▸ Assignment:
Transcribe exactly the line containing "this.map = map;" and each line after it, through the end of the entries, with nothing before or after.

——————————

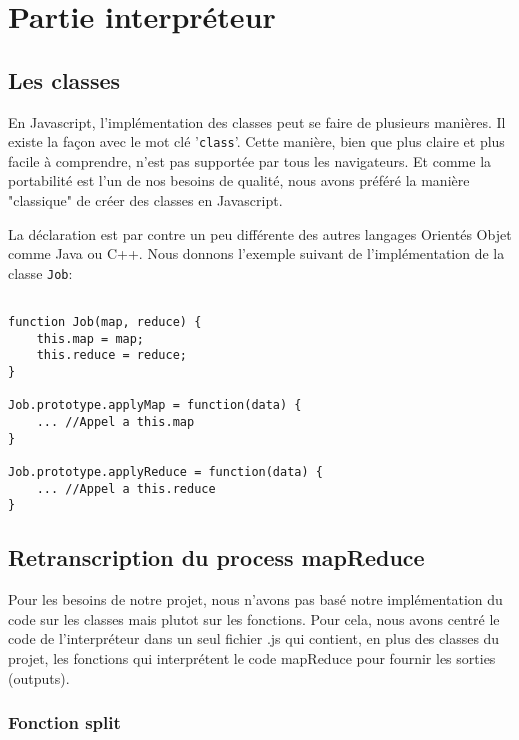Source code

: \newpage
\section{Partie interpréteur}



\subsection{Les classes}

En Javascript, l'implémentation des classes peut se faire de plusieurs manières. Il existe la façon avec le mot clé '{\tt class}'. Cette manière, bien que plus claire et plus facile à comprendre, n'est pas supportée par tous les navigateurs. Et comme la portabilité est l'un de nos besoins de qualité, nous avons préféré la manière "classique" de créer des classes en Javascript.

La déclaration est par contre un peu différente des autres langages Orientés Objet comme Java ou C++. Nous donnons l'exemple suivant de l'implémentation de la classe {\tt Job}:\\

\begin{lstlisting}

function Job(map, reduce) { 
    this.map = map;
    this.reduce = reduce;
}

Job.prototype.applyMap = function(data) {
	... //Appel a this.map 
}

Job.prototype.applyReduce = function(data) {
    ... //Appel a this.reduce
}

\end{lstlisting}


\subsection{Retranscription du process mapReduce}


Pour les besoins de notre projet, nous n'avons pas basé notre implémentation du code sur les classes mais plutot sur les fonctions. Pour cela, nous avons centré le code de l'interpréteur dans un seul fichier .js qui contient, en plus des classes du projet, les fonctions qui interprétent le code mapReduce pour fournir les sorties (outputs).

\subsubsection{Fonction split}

——————————

▸ Solution for this problem:
    this.map = map;
    this.reduce = reduce;
}

Job.prototype.applyMap = function(data) {
	... //Appel a this.map 
}

Job.prototype.applyReduce = function(data) {
    ... //Appel a this.reduce
}

\end{lstlisting}


\subsection{Retranscription du process mapReduce}


Pour les besoins de notre projet, nous n'avons pas basé notre implémentation du code sur les classes mais plutot sur les fonctions. Pour cela, nous avons centré le code de l'interpréteur dans un seul fichier .js qui contient, en plus des classes du projet, les fonctions qui interprétent le code mapReduce pour fournir les sorties (outputs).

\subsubsection{Fonction split}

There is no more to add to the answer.